By Author - LawCrossing
Published By
( 17 votes, average: 4.2 out of 5)
What do you think about this article? Rate it using the stars above and let us know what you think in the comments below.
The pace can be hectic, even frantic. In the span of one day you may receive that box of documents from your own client that, despite several assurances in response to all of your careful and precise questions about its business dealings, demonstrate that things aren't quite as the client represented-in fact, you wonder if you are even dealing with the same company! Then, after calling all the lawyers who haven't answered your interrogatories on time, and putting all the phone messages from those lawyers to whom you owe answers to interrogatories at the bottom of the pile, you madly dash off to the courthouse for your status conference with the judge who last month fined five lawyers $100 apiece for being 2 minutes late to his courtroom. The cab is stuck in traffic, so you run the last two blocks to the courthouse, arriving drenched in perspiration and on the verge of cardiac arrest and/or a stroke, just at the appointed minute. Forty minutes later, the judge casually strolls onto the bench murmuring something about other court business in chambers and then proceeds to give you a trial date that coincides with the first day of your first vacation in three years.

The Pace of Litigation Practice


Of course, the court's schedule is not run for the convenience of lawyers, and even though it matters to no one whether or not the case is tried three weeks earlier or three weeks later, it will go on as the judge has scheduled it. You then return to the office to find a letter from a client who says he would be happy to pay your now-six-month-overdue $40,000 bill incurred in saving him $5-million in liability, but politely inquiring why it took you 6 hours to prepare a key witness for his trial testimony. Couldn't you have done it in 5 Vi? Right under the message is the 150-page motion for summary judgment filed by opposing counsel in a case in Mississippi, whose quirky rules require a response in ten days.
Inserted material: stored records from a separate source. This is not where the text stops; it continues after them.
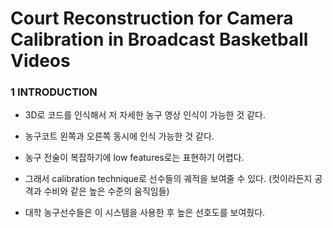 # Court Reconstruction for Camera Calibration in Broadcast Basketball Videos

### 1 INTRODUCTION

- 3D로 코드를 인식해서 저 자세한 농구 영상 인식이 가능한 것 같다.

- 농구코트 왼쪽과 오른쪽 동시에 인식 가능한 것 같다.
- 농구 전술이 복잡하기에 low features로는 표현하기 어렵다.
- 그래서 calibration technique로 선수들의 궤적을 보여줄 수 있다. (컷이라든지 공격과 수비와 같은 높은 수준의 움직임들)

- 대학 농구선수들은 이 시스템을 사용한 후 높은 선호도를 보여줬다.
The sneaky devils who filed this abomination have mailed it "pony expired," so you really only have three days within which to research and draft your response. Your date with the by now very skeptical blonde is canceled for the third time in two weeks, and you bask in the glow of knowing that in four days, if nothing else happens, you will get some sleep. Heat up the coffeepot, and send in more Twinkies.

Sometimes the pace is not so fast, and day to day it can be about as stimulating as watching Della, Paul, and Perry on the 11 o'clock reruns. A New York based litigation practitioner says," I once represented several orphans who had been injured severely in an airplane crash en route to their new adoptive homes. The defendant was a large American aircraft corporation that had all the money and all the time in the world. Every step of the litigation was met with motions, motions, and more motions. The defendants took depositions that on some occasions literally lasted for weeks. At one point, a witness lost her voice after several weeks of testifying from 9 a.m. to 6 p.m.
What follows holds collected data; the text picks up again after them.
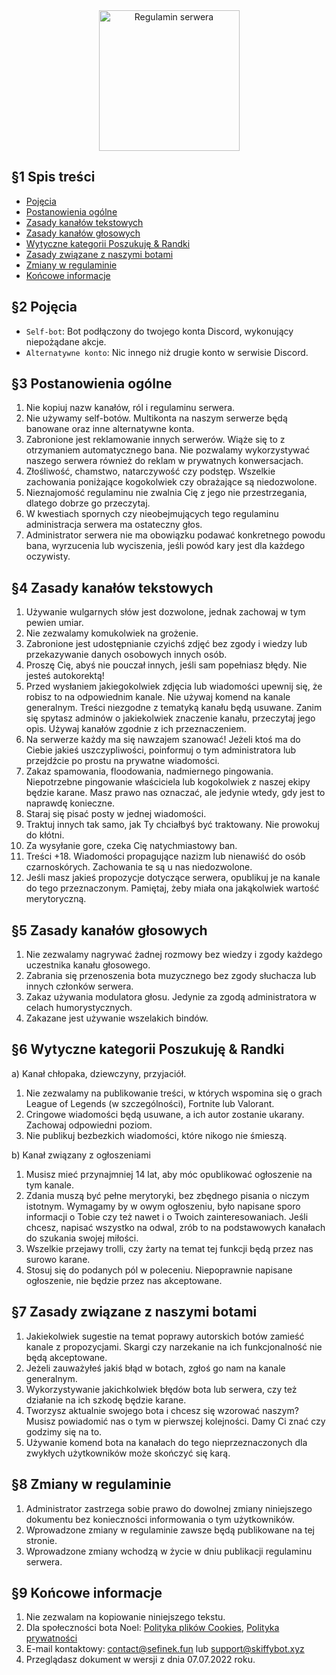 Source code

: <div align="center">
    <img src="https://cdn.skiffybot.xyz/images/bydgobot/server-info/rules.png?website=github" alt="Regulamin serwera" height="225">
</div>

## §1 Spis treści
- [Pojęcia](#pojecia)
- [Postanowienia ogólne](#postanowienia-ogolne)
- [Zasady kanałów tekstowych](#zasady-kanalow-tekstowych)
- [Zasady kanałów głosowych](#zasady-kanalow-glosowych)
- [Wytyczne kategorii Poszukuję & Randki](#ogloszenia)
- [Zasady związane z naszymi botami](#zasady-zwiazane-z-nasyzmi-botami)
- [Zmiany w regulaminie](#zmiany-w-regulaminie)
- [Końcowe informacje](#koncowe-informacje)

## <a id="pojecia"></a>§2 Pojęcia
- `Self-bot`: Bot podłączony do twojego konta Discord, wykonujący niepożądane akcje.
- `Alternatywne konto`: Nic innego niż drugie konto w serwisie Discord.

## <a id="postanowienia-ogolne"></a>§3 Postanowienia ogólne
1. Nie kopiuj nazw kanałów, ról i regulaminu serwera.
2. Nie używamy self-botów. Multikonta na naszym serwerze będą banowane oraz inne alternatywne konta.
3. Zabronione jest reklamowanie innych serwerów. Wiąże się to z otrzymaniem automatycznego bana. Nie pozwalamy wykorzystywać naszego serwera również do reklam w prywatnych konwersacjach.
4. Złośliwość, chamstwo, natarczywość czy podstęp. Wszelkie zachowania poniżające kogokolwiek czy obrażające są niedozwolone.
5. Nieznajomość regulaminu nie zwalnia Cię z jego nie przestrzegania, dlatego dobrze go przeczytaj.
6. W kwestiach spornych czy nieobejmujących tego regulaminu administracja serwera ma ostateczny głos.
7. Administrator serwera nie ma obowiązku podawać konkretnego powodu bana, wyrzucenia lub wyciszenia, jeśli powód kary jest dla każdego oczywisty.

## <a id="zasady-kanalow-tekstowych"></a>§4 Zasady kanałów tekstowych
1. Używanie wulgarnych słów jest dozwolone, jednak zachowaj w tym pewien umiar.
2. Nie zezwalamy komukolwiek na grożenie.
3. Zabronione jest udostępnianie czyichś zdjęć bez zgody i wiedzy lub przekazywanie danych osobowych innych osób.
4. Proszę Cię, abyś nie pouczał innych, jeśli sam popełniasz błędy. Nie jesteś autokorektą!
5. Przed wysłaniem jakiegokolwiek zdjęcia lub wiadomości upewnij się, że robisz to na odpowiednim kanale. Nie używaj komend na kanale generalnym. Treści niezgodne z tematyką kanału będą usuwane. Zanim się spytasz adminów o jakiekolwiek znaczenie kanału, przeczytaj jego opis. Używaj kanałów zgodnie z ich przeznaczeniem.
6. Na serwerze każdy ma się nawzajem szanować! Jeżeli ktoś ma do Ciebie jakieś uszczypliwości, poinformuj o tym administratora lub przejdźcie po prostu na prywatne wiadomości.
7. Zakaz spamowania, floodowania, nadmiernego pingowania. Niepotrzebne pingowanie właściciela lub kogokolwiek z naszej ekipy będzie karane. Masz prawo nas oznaczać, ale jedynie wtedy, gdy jest to naprawdę konieczne.
8. Staraj się pisać posty w jednej wiadomości.
9. Traktuj innych tak samo, jak Ty chciałbyś być traktowany. Nie prowokuj do kłótni.
10. Za wysyłanie gore, czeka Cię natychmiastowy ban.
11. Treści +18. Wiadomości propagujące nazizm lub nienawiść do osób czarnoskórych. Zachowania te są u nas niedozwolone.
12. Jeśli masz jakieś propozycje dotyczące serwera, opublikuj je na kanale do tego przeznaczonym. Pamiętaj, żeby miała ona jakąkolwiek wartość merytoryczną.

## <a id="zasady-kanalow-glosowych"></a>§5 Zasady kanałów głosowych
1. Nie zezwalamy nagrywać żadnej rozmowy bez wiedzy i zgody każdego uczestnika kanału głosowego.
2. Zabrania się przenoszenia bota muzycznego bez zgody słuchacza lub innych członków serwera.
3. Zakaz używania modulatora głosu. Jedynie za zgodą administratora w celach humorystycznych.
4. Zakazane jest używanie wszelakich bindów.

## <a id="ogloszenia"></a>§6 Wytyczne kategorii Poszukuję & Randki
a) Kanał chłopaka, dziewczyny, przyjaciół.
1. Nie zezwalamy na publikowanie treści, w których wspomina się o grach League of Legends (w szczególności), Fortnite lub Valorant.
2. Cringowe wiadomości będą usuwane, a ich autor zostanie ukarany. Zachowaj odpowiedni poziom.
3. Nie publikuj bezbezkich wiadomości, które nikogo nie śmieszą.

b) Kanał związany z ogłoszeniami
1. Musisz mieć przynajmniej 14 lat, aby móc opublikować ogłoszenie na tym kanale.
2. Zdania muszą być pełne merytoryki, bez zbędnego pisania o niczym istotnym. Wymagamy by w owym ogłoszeniu, było napisane sporo informacji o Tobie czy też nawet i o Twoich zainteresowaniach. Jeśli chcesz, napisać wszystko na odwal, zrób to na podstawowych kanałach do szukania swojej miłości.
3. Wszelkie przejawy trolli, czy żarty na temat tej funkcji będą przez nas surowo karane.
4. Stosuj się do podanych pól w poleceniu. Niepoprawnie napisane ogłoszenie, nie będzie przez nas akceptowane.

## <a id="zasady-zwiazane-z-nasyzmi-botami"></a>§7 Zasady związane z naszymi botami
1. Jakiekolwiek sugestie na temat poprawy autorskich botów zamieść kanale z propozycjami. Skargi czy narzekanie na ich funkcjonalność nie będą akceptowane.
2. Jeżeli zauważyłeś jakiś błąd w botach, zgłoś go nam na kanale generalnym.
3. Wykorzystywanie jakichkolwiek błędów bota lub serwera, czy też działanie na ich szkodę będzie karane.
4. Tworzysz aktualnie swojego bota i chcesz się wzorować naszym? Musisz powiadomić nas o tym w pierwszej kolejności. Damy Ci znać czy godzimy się na to.
5. Używanie komend bota na kanałach do tego nieprzeznaczonych dla zwykłych użytkowników może skończyć się karą.

## <a id="zmiany-w-regulaminie"></a>§8 Zmiany w regulaminie
1. Administrator zastrzega sobie prawo do dowolnej zmiany niniejszego dokumentu bez konieczności informowania o tym użytkowników.
2. Wprowadzone zmiany w regulaminie zawsze będą publikowane na tej stronie.
3. Wprowadzone zmiany wchodzą w życie w dniu publikacji regulaminu serwera.

## <a id="koncowe-informacje"></a>§9 Końcowe informacje
1. Nie zezwalam na kopiowanie niniejszego tekstu.
2. Dla społeczności bota Noel: [Polityka plików Cookies](https://noel.skiffybot.xyz/cookies), [Polityka prywatności](https://noel.skiffybot.xyz/privacy)
3. E-mail kontaktowy: contact@sefinek.fun lub support@skiffybot.xyz
4. Przeglądasz dokument w wersji z dnia 07.07.2022 roku.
The children were examined by batteries of doctors for both sides, all of whom had to be deposed. Teachers, neighbors, relatives, and friends were deposed, in Washington, D.C., and in locations as exotic and far away as Bangkok, Thailand. Tens of thousands of pages of documents were produced, reproduced, and produced again. In the final months before the multiple trials began, 14- to 16-hour days, for seven days of the week, were the rule, not the exception. The trials took from three to five weeks to complete, and many were scheduled to begin within days of the completion of the prior one.
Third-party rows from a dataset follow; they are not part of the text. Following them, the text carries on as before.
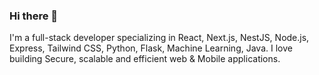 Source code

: ### Hi there 👋

<p>I'm a full-stack developer specializing in React, Next.js, NestJS, Node.js, Express, Tailwind CSS, Python, Flask, Machine Learning, Java. I love building Secure, scalable and efficient web & Mobile applications.
</p>

<!--
**yves137/yves137** is a ✨ _special_ ✨ repository because its `README.md` (this file) appears on your GitHub profile.

Here are some ideas to get you started:

- 🔭 I’m currently working on ...
- 🌱 I’m currently learning ...
- 👯 I’m looking to collaborate on ...
- 🤔 I’m looking for help with ...
- 💬 Ask me about ...
- 📫 How to reach me: ...
- 😄 Pronouns: ...
- ⚡ Fun fact: ...
-->
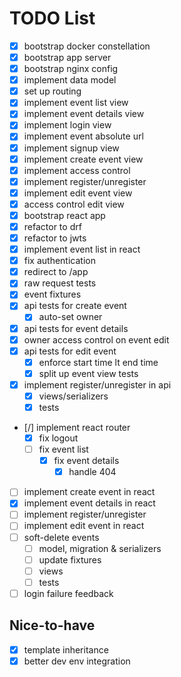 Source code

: # TODO List

- [x] bootstrap docker constellation
- [x] bootstrap app server
- [x] bootstrap nginx config
- [x] implement data model
- [x] set up routing
- [x] implement event list view
- [x] implement event details view
- [x] implement login view
- [x] implement event absolute url
- [x] implement signup view
- [x] implement create event view
- [x] implement access control
- [x] implement register/unregister
- [x] implement edit event view
- [x] access control edit view
- [x] bootstrap react app
- [x] refactor to drf
- [x] refactor to jwts
- [x] implement event list in react
- [x] fix authentication
- [x] redirect to /app
- [x] raw request tests
- [x] event fixtures
- [x] api tests for create event
  - [x] auto-set owner
- [x] api tests for event details
- [x] owner access control on event edit
- [x] api tests for edit event
  - [x] enforce start time lt end time
  - [x] split up event view tests
- [x] implement register/unregister in api
  - [x] views/serializers
  - [x] tests
- [/] implement react router
  - [x] fix logout
  - [ ] fix event list
    - [x] fix event details
      - [x] handle 404
- [ ] implement create event in react
- [x] implement event details in react
- [ ] implement register/unregister
- [ ] implement edit event in react
- [ ] soft-delete events
  - [ ] model, migration & serializers
  - [ ] update fixtures
  - [ ] views
  - [ ] tests
- [ ] login failure feedback

## Nice-to-have

- [x] template inheritance
- [x] better dev env integration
Following initial verdicts in favor of the children, more forests had to be cut to replenish the paper supply, more motions were filed, and then the inevitable appeals came rolling in. All of the verdicts were tossed out on evidentiary grounds, and new trials were ordered. There were then more depositions, more examinations, and more motions filed before the trials again commenced. After more trials, and still more motions, the cases finally were settled, over seven years after they had been filed. The children had gotten older, but the lawyers simply had grown old. While there was an enormous satisfaction in being able to achieve some sort of financial security for those injured children, the cost and drain on the lawyers had been enormous.

Is it worth it? Although my sanity often is challenged by friends and family, you bet it is! During the drudge times you curse to yourself, at first quietly under your breath, and later loudly to anyone who will listen. You are determined that at the end of the month you will start driving a bus for the local transit company. But the high points are certainly worth it, and you slowly back away from your own threats."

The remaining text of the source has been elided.